__Input data__.

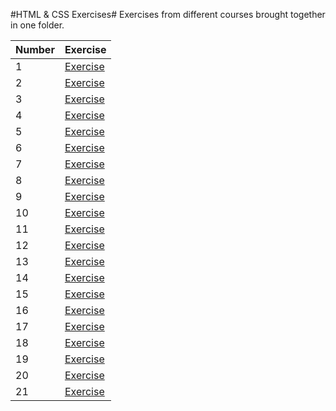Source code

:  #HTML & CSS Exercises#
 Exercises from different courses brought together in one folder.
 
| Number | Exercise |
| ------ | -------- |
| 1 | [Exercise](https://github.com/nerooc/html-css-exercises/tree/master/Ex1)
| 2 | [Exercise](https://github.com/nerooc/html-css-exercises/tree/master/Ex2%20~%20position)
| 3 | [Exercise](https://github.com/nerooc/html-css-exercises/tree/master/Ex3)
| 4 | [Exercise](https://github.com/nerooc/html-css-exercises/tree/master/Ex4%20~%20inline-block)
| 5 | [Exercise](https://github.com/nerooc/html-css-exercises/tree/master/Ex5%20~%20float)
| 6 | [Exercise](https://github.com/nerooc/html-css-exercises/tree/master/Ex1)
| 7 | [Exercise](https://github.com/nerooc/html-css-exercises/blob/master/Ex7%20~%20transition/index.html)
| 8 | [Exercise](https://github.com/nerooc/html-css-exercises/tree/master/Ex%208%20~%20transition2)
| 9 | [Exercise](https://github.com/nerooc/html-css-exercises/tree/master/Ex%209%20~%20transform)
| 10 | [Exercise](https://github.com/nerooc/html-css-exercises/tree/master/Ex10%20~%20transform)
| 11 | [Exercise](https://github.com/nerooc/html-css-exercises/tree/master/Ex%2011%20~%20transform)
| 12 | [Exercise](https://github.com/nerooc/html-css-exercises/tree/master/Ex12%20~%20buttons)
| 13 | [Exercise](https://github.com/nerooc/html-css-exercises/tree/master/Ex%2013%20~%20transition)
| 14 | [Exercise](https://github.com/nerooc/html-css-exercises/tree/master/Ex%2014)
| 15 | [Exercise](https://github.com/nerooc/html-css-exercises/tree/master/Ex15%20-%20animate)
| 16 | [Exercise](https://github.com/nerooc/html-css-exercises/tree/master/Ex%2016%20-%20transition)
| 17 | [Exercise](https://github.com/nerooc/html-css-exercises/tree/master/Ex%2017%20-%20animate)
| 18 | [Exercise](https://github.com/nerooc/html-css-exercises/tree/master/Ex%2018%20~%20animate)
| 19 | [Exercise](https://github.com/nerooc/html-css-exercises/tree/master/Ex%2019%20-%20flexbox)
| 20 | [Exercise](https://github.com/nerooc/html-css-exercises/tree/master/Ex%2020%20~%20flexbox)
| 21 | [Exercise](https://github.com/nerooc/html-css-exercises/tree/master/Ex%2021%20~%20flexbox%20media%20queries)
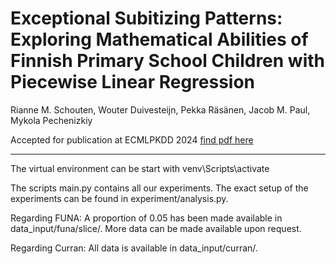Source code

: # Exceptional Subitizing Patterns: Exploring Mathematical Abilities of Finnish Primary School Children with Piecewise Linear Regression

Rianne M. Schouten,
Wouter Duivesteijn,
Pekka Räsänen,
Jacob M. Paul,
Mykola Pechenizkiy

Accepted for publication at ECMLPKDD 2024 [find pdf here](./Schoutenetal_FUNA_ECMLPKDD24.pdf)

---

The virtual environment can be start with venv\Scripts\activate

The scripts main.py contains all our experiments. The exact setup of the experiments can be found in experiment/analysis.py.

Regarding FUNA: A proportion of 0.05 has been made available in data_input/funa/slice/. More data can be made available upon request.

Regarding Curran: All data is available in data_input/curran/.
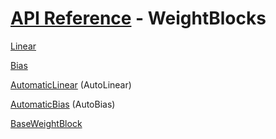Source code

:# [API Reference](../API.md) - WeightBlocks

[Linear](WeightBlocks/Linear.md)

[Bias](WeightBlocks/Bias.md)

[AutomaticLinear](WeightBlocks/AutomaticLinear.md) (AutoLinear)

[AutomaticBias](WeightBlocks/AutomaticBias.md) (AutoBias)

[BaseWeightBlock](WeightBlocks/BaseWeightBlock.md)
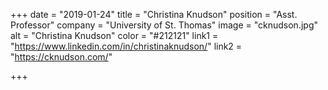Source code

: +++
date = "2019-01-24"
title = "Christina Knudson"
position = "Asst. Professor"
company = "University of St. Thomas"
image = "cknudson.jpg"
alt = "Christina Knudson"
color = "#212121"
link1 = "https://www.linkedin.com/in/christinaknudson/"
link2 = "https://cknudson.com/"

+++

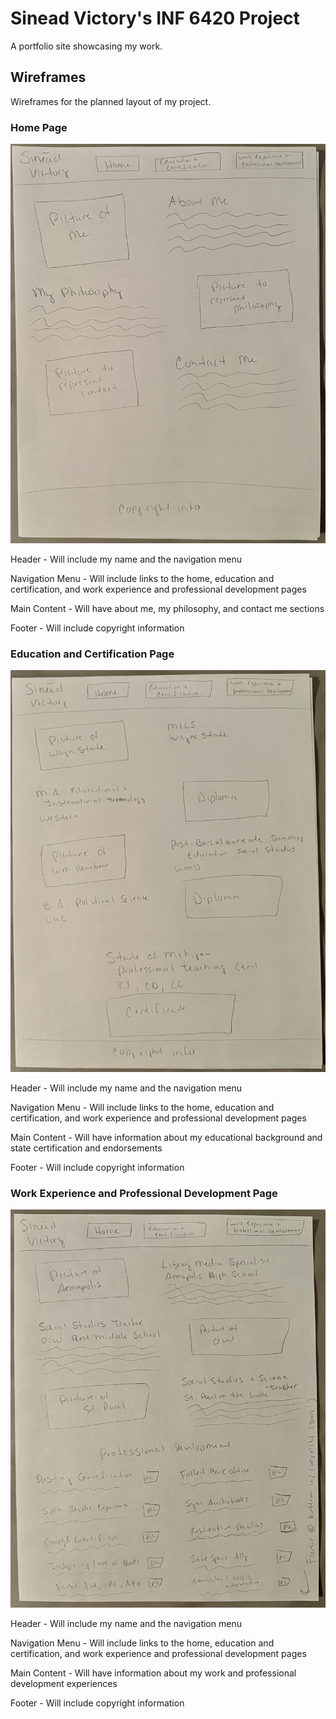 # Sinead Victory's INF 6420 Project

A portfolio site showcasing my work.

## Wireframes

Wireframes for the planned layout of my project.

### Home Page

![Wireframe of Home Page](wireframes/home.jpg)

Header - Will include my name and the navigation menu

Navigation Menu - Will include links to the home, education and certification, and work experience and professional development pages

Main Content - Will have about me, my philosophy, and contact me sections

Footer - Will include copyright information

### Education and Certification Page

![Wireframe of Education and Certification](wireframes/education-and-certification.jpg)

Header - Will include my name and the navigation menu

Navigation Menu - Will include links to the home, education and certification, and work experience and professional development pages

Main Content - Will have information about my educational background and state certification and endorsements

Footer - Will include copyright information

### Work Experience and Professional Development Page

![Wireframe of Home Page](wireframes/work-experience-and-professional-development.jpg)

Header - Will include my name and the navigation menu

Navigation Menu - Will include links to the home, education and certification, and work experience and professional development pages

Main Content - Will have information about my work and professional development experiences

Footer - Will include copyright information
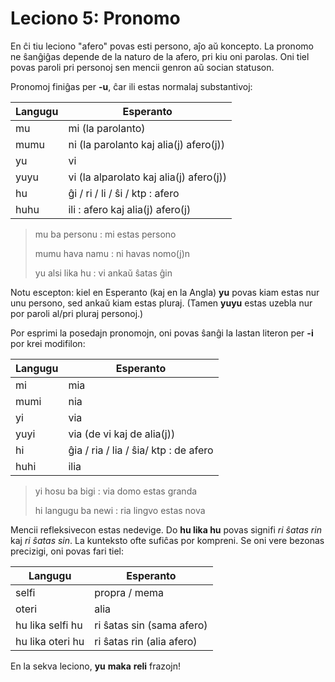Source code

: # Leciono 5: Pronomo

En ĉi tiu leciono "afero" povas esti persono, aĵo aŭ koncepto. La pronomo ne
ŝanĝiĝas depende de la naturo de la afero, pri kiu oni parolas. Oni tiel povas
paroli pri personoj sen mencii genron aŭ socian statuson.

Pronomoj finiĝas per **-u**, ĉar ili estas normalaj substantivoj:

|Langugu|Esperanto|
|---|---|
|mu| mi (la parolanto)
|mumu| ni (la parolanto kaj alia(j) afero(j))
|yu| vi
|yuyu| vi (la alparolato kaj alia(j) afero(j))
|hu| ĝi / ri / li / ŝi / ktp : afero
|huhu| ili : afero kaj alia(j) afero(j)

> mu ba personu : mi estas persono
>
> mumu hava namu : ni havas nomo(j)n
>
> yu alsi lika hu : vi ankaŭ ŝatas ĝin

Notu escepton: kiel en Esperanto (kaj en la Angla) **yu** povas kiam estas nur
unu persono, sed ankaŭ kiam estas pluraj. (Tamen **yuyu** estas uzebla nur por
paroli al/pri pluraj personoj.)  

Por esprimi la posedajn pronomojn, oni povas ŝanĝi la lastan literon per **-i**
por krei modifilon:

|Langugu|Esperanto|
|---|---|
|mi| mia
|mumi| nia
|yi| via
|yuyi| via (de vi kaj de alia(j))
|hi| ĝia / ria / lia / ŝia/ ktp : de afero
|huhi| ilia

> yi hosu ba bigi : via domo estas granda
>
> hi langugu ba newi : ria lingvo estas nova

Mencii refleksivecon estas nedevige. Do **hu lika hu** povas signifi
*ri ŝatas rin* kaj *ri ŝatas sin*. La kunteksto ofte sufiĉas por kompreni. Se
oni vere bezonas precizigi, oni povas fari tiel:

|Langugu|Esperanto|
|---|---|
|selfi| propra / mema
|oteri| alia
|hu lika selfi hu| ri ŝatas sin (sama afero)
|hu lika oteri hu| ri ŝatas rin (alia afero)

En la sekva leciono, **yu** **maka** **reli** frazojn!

__Your assignment__.
Whichever lines of the material hold the word "available", find and copy them.

__Exercise response__.
Regarding FUNA: A proportion of 0.05 has been made available in data_input/funa/slice/. More data can be made available upon request.
Regarding Curran: All data is available in data_input/curran/.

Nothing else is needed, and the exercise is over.